# Intel Pro-Set Wireless won't work



## elitentity (Mar 7, 2007)

Hello everyone,

I ended some processes (the event logger and something else) when the built-in software for my intel wireless nic froze. Then, I restarted them. Upon restarting, all my profiles were gone and there was this weird problem. I reentered the wep encryption password and it said I connected fine

I can not connect to the internet or even my router. If I set tcpip to use dhcp, I won't get assigned an address. If I assign a static ip, I can ping the address, but not the router or any other computers on the network. It's not a DNS problem either, I think.

My router ip is a default d-link one: 192.168.0.1. Ping doesn't respond. Using another computer, I looked at the logs in the router and they showed my MAC address connecting but no ip assigned from dhcp.

If it helps, I can connect fine through Ubuntu Edgy, as I am doing so now. I think that means it has something to do with the software on Windows XP. Maybe something got corrupted.

What should I do to fix this?
Thanks in advance.


----------



## johnwill (Sep 26, 2002)

Let's try the easy fix first. :smile:

*TCP/IP stack repair options for use with Windows XP with SP2.*

For these commands, *Start, Run, CMD* to open a command prompt.

Reset WINSOCK entries to installation defaults: *netsh winsock reset catalog*

Reset TCP/IP stack to installation defaults. *netsh int ip reset reset.log*


----------



## elitentity (Mar 7, 2007)

The easy fix didn't work. What's next?


If all else fails, I'll try system restore.


----------



## elitentity (Mar 7, 2007)

I had a 169.256.x.x address when I used dhcp, which means it couldn't get a proper address. I think it may have something to do with winsock, so I'll try this fix when I get home: http://news.swzone.it/swznews-9826.php

Here's an off-topic question: How come I can't edit my posts?


----------



## johnwill (Sep 26, 2002)

The commands I gave you were to reset the WINSOCK to installation defaults on XP-SP2. I assumed you are running SP2, are you not?

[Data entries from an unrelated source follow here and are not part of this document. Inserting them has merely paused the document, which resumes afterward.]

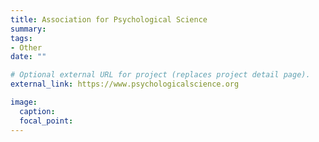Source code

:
 ```yaml
---
title: Association for Psychological Science
summary: 
tags:
- Other
date: ""

# Optional external URL for project (replaces project detail page).
external_link: https://www.psychologicalscience.org

image:
  caption: 
  focal_point: 
---
```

Do *not* run the WINSOCK repair that's floating around the web on a machine running SP2, the registry entries are very different, and that will only do more damage.


----------



## elitentity (Mar 7, 2007)

Yes I am running SP2. Well, system restore didn't fix my problem either. However, I can connect to my neighbor's unsecure network without any problems and ping his router and use the internet. I have no idea why. 

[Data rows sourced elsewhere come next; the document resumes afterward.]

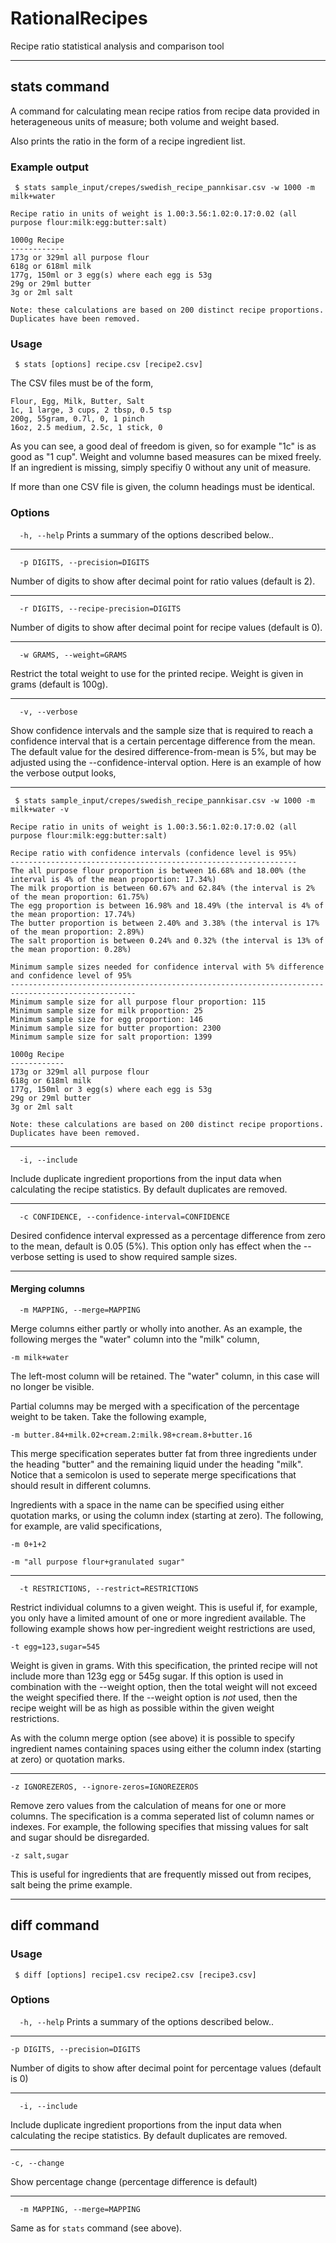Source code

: # RationalRecipes                                                               
                                                                                
Recipe ratio statistical analysis and comparison tool                           

----------------------

## stats command

A command for calculating mean recipe ratios from recipe data provided in heterageneous units of measure; both volume
and weight based.

Also prints the ratio in the form of a recipe ingredient list.

### Example output

```
 $ stats sample_input/crepes/swedish_recipe_pannkisar.csv -w 1000 -m milk+water

Recipe ratio in units of weight is 1.00:3.56:1.02:0.17:0.02 (all purpose flour:milk:egg:butter:salt)

1000g Recipe
------------
173g or 329ml all purpose flour
618g or 618ml milk
177g, 150ml or 3 egg(s) where each egg is 53g
29g or 29ml butter
3g or 2ml salt

Note: these calculations are based on 200 distinct recipe proportions. Duplicates have been removed.
```

### Usage                                                                   
                                                                                
``` $ stats [options] recipe.csv [recipe2.csv]``` 

The CSV files must be of the form,

```
Flour, Egg, Milk, Butter, Salt
1c, 1 large, 3 cups, 2 tbsp, 0.5 tsp
200g, 55gram, 0.7l, 0, 1 pinch
16oz, 2.5 medium, 2.5c, 1 stick, 0
```

As you can see, a good deal of freedom is given, so for example "1c" is as good as "1 cup". Weight and volumne based measures
can be mixed freely. If an ingredient is missing, simply specifiy 0 without any unit of measure.

If more than one CSV file is given, the column headings must be identical.

### Options                                                                      
                                                                                
```  -h, --help```            Prints a summary of the options described below..

-----

```  -p DIGITS, --precision=DIGITS```                                                 

Number of digits to show after decimal point for ratio values (default is 2).

-------

```  -r DIGITS, --recipe-precision=DIGITS```

Number of digits to show after decimal point for recipe values (default is 0).                           

-----

```  -w GRAMS, --weight=GRAMS```                                                    

Restrict the total weight to use for the printed recipe. Weight is given in grams (default is 100g).

-----

```  -v, --verbose```

Show confidence intervals and the sample size that is required to reach a confidence interval that is a certain percentage
difference from the mean. The default value for the desired difference-from-mean is 5%, but may be adjusted using the
--confidence-interval option. Here is an example of how the verbose output looks,

-------

```
 $ stats sample_input/crepes/swedish_recipe_pannkisar.csv -w 1000 -m milk+water -v

Recipe ratio in units of weight is 1.00:3.56:1.02:0.17:0.02 (all purpose flour:milk:egg:butter:salt)

Recipe ratio with confidence intervals (confidence level is 95%)
----------------------------------------------------------------
The all purpose flour proportion is between 16.68% and 18.00% (the interval is 4% of the mean proportion: 17.34%)
The milk proportion is between 60.67% and 62.84% (the interval is 2% of the mean proportion: 61.75%)
The egg proportion is between 16.98% and 18.49% (the interval is 4% of the mean proportion: 17.74%)
The butter proportion is between 2.40% and 3.38% (the interval is 17% of the mean proportion: 2.89%)
The salt proportion is between 0.24% and 0.32% (the interval is 13% of the mean proportion: 0.28%)

Minimum sample sizes needed for confidence interval with 5% difference and confidence level of 95%
--------------------------------------------------------------------------------------------------
Minimum sample size for all purpose flour proportion: 115
Minimum sample size for milk proportion: 25
Minimum sample size for egg proportion: 146
Minimum sample size for butter proportion: 2300
Minimum sample size for salt proportion: 1399

1000g Recipe
------------
173g or 329ml all purpose flour
618g or 618ml milk
177g, 150ml or 3 egg(s) where each egg is 53g
29g or 29ml butter
3g or 2ml salt

Note: these calculations are based on 200 distinct recipe proportions. Duplicates have been removed.
```

-----

```  -i, --include```

Include duplicate ingredient proportions from the input data when calculating the recipe statistics. By default
duplicates are removed.

-----

```  -c CONFIDENCE, --confidence-interval=CONFIDENCE```

Desired confidence interval expressed as a percentage difference from zero to the mean, default is 0.05 (5%). This option
only has effect when the --verbose setting is used to show required sample sizes.

-----

#### Merging columns

```  -m MAPPING, --merge=MAPPING```                                                  

Merge columns either partly or wholly into another. As an example, the following merges the "water" column into the
"milk" column,

```-m milk+water```

The left-most column will be retained. The "water" column, in this case will no longer be visible.

Partial columns may be merged with a specification of the percentage weight to be taken. Take the following example,

```-m butter.84+milk.02+cream.2:milk.98+cream.8+butter.16```

This merge specification seperates butter fat from three ingredients under the heading "butter" and the remaining liquid
under the heading "milk". Notice that a semicolon is used to seperate merge specifications that should result in different
columns.

Ingredients with a space in the name can be specified using either quotation marks, or using the column index (starting at 
zero). The following, for example, are valid specifications,

```-m 0+1+2```

```-m "all purpose flour+granulated sugar"```

------

```  -t RESTRICTIONS, --restrict=RESTRICTIONS```

Restrict individual columns to a given weight. This is useful if, for example, you only have a limited amount of one or
more ingredient available. The following example shows how per-ingredient weight restrictions are used,

```-t egg=123,sugar=545```

Weight is given in grams. With this specification, the printed recipe will not include more than 123g egg or 545g sugar.
If this option is used in combination with the --weight option, then the total weight will not exceed the weight specified
there. If the --weight option is *not* used, then the recipe weight will be as high as possible within the given weight
restrictions.

As with the column merge option (see above) it is possible to specify ingredient names containing spaces using either the
column index (starting at zero) or quotation marks.

-----

```-z IGNOREZEROS, --ignore-zeros=IGNOREZEROS```

Remove zero values from the calculation of means for one or more columns. The specification is a comma seperated list of
column names or indexes. For example, the following specifies that missing values for salt and sugar should be disregarded.

```-z salt,sugar```

This is useful for ingredients that are frequently missed out from recipes, salt being the prime example.

-------

## diff command

### Usage

``` $ diff [options] recipe1.csv recipe2.csv [recipe3.csv]```

### Options

```  -h, --help```            Prints a summary of the options described below..

-----

```-p DIGITS, --precision=DIGITS```

Number of digits to show after decimal point for percentage values (default is 0)

------


```  -i, --include```

Include duplicate ingredient proportions from the input data when calculating the recipe statistics. By default
duplicates are removed.

-----


```-c, --change```

Show percentage change (percentage difference is default)

------

```  -m MAPPING, --merge=MAPPING```

Same as for ```stats``` command (see above).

Could it be that my router is blocking my computer somehow? Could starting the network from scratch again help? I'll do that as a last resort.

Thanks for the help.


----------



## johnwill (Sep 26, 2002)

Did you enable MAC filtering on your network? Personally, I'd reset the router to factory defaults, reset my wireless client, and get it running without encryption. Then add in the encryption as a separate step.


----------



## elitentity (Mar 7, 2007)

Thanks a lot, it worked! :grin: 

I reset the client first, but that didn't work. I was apprehensive about resetting the router back to factory default, but it only took 20 minutes to set everything back, including port forwarding.

Bugs like these seem to be annoyingly inexplicable.

Thanks again! Who knew it would be so simple.


----------



## johnwill (Sep 26, 2002)

That's why we're here. It's always simple after the fact. :grin:


----------